Task prompt>
Word for word, restate the lines from the start of the data down to the line with "different modality respectively.", both included.

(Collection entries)
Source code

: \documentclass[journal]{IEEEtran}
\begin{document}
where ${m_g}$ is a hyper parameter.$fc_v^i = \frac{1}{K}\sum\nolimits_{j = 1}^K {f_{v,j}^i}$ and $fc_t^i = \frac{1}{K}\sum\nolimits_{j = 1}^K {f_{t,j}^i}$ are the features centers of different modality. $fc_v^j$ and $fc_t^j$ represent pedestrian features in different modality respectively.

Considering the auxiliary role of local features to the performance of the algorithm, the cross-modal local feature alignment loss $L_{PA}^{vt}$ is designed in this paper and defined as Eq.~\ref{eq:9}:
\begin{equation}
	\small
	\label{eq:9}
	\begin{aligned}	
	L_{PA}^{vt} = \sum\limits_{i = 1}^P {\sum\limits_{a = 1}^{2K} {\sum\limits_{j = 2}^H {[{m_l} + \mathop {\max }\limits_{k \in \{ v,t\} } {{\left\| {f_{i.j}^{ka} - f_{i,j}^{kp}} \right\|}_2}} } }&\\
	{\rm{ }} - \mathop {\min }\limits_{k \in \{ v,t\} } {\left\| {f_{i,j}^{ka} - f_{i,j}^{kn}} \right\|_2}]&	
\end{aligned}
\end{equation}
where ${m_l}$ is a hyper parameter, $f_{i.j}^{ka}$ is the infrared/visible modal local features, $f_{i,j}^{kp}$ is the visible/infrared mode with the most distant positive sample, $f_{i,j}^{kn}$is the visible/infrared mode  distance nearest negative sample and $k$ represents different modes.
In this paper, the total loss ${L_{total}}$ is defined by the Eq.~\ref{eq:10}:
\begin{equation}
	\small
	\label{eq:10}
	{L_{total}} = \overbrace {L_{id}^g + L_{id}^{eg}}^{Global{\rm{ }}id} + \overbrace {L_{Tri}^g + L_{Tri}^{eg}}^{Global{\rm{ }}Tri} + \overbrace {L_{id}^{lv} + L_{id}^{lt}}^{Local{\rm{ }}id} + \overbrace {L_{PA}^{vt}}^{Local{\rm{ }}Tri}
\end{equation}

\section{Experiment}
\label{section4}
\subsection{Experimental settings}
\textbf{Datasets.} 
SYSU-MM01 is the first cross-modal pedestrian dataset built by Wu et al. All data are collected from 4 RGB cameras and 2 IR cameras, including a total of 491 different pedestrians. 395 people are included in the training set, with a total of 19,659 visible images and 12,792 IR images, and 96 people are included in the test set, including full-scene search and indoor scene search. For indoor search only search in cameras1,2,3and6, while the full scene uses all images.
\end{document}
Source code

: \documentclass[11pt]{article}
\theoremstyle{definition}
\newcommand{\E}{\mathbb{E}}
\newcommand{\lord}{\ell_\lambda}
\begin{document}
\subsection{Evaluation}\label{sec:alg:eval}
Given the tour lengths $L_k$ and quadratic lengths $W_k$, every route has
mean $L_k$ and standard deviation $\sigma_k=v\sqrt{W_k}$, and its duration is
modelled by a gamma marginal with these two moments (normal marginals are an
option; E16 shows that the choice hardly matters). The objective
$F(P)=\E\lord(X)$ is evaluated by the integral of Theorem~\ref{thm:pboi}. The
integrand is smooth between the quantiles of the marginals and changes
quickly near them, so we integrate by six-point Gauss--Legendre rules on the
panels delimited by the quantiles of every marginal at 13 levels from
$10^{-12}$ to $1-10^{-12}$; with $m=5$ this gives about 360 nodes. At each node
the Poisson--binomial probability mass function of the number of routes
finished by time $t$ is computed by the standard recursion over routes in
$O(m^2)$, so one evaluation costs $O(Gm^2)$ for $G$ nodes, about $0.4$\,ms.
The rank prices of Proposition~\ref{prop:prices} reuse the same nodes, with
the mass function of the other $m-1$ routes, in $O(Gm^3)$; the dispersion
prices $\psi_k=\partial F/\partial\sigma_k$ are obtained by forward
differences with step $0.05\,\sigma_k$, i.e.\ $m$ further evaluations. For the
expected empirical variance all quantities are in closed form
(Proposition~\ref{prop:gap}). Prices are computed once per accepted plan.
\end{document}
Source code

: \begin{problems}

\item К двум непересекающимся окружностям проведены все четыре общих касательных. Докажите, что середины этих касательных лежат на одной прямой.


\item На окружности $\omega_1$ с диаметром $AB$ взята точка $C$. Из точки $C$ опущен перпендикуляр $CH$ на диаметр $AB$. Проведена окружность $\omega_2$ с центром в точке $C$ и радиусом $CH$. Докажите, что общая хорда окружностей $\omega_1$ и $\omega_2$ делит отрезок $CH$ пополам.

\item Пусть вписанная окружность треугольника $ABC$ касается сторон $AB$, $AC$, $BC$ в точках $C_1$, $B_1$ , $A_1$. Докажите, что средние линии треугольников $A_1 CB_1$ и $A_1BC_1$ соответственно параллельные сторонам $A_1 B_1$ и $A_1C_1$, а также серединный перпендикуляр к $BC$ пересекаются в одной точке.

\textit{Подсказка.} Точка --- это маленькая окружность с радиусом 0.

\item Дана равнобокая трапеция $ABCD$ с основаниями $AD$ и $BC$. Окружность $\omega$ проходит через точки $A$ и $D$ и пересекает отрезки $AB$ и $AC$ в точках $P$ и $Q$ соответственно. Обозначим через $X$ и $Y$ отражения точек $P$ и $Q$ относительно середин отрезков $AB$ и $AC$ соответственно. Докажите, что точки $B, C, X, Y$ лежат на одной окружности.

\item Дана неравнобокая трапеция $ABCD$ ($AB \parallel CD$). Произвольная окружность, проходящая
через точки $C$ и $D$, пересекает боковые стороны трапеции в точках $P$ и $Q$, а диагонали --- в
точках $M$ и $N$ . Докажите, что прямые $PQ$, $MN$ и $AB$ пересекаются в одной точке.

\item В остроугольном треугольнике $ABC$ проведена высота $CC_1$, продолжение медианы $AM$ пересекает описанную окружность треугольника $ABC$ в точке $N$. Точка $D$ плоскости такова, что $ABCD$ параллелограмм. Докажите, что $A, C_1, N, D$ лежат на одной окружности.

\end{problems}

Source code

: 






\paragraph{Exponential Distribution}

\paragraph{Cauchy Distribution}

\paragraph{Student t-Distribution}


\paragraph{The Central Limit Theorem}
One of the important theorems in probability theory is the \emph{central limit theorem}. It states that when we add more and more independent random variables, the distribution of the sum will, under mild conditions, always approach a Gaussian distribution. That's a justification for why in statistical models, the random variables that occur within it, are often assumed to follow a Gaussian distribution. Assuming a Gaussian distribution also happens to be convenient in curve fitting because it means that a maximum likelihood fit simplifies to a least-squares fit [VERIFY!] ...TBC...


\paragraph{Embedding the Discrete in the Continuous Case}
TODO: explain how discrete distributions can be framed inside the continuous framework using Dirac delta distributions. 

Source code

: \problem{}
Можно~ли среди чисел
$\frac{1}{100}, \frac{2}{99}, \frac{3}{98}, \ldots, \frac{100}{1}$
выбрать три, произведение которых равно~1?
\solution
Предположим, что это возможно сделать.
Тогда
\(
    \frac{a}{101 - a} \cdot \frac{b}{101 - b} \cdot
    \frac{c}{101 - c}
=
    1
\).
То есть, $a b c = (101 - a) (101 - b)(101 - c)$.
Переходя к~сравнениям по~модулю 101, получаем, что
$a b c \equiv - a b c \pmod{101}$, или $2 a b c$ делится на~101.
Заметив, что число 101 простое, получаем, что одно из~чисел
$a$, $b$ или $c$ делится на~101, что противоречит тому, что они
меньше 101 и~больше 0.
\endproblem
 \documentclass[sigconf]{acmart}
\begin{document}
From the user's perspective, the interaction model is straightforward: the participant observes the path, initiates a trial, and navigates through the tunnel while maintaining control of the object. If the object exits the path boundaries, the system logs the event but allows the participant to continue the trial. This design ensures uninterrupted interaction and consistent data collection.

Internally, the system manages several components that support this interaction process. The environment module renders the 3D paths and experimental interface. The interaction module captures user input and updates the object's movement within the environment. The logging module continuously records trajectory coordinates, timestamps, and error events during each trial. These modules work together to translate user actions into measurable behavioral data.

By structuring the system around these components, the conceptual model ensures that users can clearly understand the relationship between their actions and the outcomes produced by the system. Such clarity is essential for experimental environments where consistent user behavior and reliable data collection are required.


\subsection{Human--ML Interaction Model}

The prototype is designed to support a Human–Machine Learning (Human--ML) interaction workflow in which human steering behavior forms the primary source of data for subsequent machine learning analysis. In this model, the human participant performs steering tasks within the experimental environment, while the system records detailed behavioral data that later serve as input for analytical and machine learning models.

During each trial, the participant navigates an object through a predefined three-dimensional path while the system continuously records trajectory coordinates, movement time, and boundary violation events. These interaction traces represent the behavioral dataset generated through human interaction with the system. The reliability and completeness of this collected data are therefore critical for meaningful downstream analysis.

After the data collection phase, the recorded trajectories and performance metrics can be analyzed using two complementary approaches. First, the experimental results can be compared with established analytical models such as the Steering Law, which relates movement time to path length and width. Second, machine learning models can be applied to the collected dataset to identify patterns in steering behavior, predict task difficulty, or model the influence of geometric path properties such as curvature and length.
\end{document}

Result of the task>
Source code

: \documentclass[journal]{IEEEtran}
\begin{document}
where ${m_g}$ is a hyper parameter.$fc_v^i = \frac{1}{K}\sum\nolimits_{j = 1}^K {f_{v,j}^i}$ and $fc_t^i = \frac{1}{K}\sum\nolimits_{j = 1}^K {f_{t,j}^i}$ are the features centers of different modality. $fc_v^j$ and $fc_t^j$ represent pedestrian features in different modality respectively.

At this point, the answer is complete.